Compound Field Index

An index created on multiple fields.
It allows more complex queries to be optimized.
This type of index is useful when your queries involve multiple fields, allowing MongoDB to optimize queries that reference more than one field in the condition.

db.emp.createIndex({ "deptname": 1, "salary": 1 })

Multikey Index

Used for indexing arrays.
MongoDB creates an index for each element in the array.
This allows MongoDB to efficiently query documents based on array elements.

{
  "_id": 1,
  "book": "The Courageous Journey",
  "authors": ["Rajesh Kumar", "Priyanka Sharma"]
}

db.books.createIndex({authors:1})

Text Index

Supports text search operations, allowing text-based queries.
Creates a text index for all string fields.

{
	"_id": ObjectId,
	"name": String,
	"description": String,
	"category": String,
	"price": Number,
	"tags": [String]
}

To create a text index on all string fields in this collection, we would use the following command:

db.products.createIndex({ "$**": "text" })

Geospatial Index

Imagine you're building a location-based service where users can search for nearby places.
Each place has a geographical location represented by latitude and longitude coordinates.
To use a 2dsphere index (which allows you to perform geospatial queries like finding nearby locations

db.places.insertMany([
	{ name: "Cafe A", location: { type: "Point", coordinates: [40.7128, -74.0060] } }, // New York City
	{ name: "Cafe B", location: { type: "Point", coordinates: [34.0522, -118.2437] } }, // Los Angeles
	{ name: "Cafe C", location: { type: "Point", coordinates: [51.5074, -0.1278] } } // London
])

db.places.createIndex({ location: "2dsphere" })

db.places.find({
	location: {
		$nearSphere: {
			$geometry: { type: "Point", coordinates: [40.7128,-74.0060] },
			$maxDistance: 1000000 // In meters, e.g., 1,000 km radius
		}
	}
})

Strategies for Query Optimization

Effective Indexing:
- Identify frequently queried fields
- Determine which fields are used most often in your queries
- Create indexes on those fields: Indexes are sorted data structures that significantly speed up data retrieval.

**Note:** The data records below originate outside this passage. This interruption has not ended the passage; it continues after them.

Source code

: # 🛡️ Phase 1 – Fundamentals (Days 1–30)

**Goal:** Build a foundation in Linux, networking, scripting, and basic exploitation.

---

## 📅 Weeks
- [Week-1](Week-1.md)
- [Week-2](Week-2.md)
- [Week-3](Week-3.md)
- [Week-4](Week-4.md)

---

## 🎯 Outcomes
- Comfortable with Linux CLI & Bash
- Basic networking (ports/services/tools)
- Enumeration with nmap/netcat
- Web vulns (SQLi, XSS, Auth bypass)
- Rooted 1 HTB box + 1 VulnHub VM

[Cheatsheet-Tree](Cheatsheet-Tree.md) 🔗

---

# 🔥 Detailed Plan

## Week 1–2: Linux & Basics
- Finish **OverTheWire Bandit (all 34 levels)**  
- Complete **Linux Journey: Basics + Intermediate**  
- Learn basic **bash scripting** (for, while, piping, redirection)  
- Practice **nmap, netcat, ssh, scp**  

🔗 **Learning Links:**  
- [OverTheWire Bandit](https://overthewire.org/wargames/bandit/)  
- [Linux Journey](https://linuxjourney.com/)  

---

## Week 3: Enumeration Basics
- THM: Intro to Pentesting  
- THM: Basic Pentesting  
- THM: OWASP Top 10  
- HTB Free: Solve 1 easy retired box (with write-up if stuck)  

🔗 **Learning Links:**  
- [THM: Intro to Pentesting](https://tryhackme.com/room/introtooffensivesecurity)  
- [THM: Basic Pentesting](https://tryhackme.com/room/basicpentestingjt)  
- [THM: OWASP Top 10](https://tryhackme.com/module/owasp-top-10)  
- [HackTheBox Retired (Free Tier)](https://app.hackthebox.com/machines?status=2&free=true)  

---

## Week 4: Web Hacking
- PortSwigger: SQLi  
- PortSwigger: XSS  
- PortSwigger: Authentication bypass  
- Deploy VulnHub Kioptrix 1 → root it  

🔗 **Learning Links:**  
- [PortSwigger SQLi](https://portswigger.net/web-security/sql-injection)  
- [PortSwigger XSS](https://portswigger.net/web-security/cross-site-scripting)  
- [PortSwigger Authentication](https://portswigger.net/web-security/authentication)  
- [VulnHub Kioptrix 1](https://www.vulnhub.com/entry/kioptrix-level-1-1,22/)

db.emp.createIndex({ "empid": 1 })

Craft Efficient Filters:
- Simplify them where possible
- Use operators like $eq (equality), $gt, $lt (range comparisons), and $in to narrow down the search results.
- Avoid overly complex filters like nested $or and $not operators can degrade performance.
- Excessive use of regular expressions can impact query
Optimize Projections:
- Retrieve only necessary fields.
- Use the projection option to specify which fields to return in the query results. This reduces data transfer and improves query speed.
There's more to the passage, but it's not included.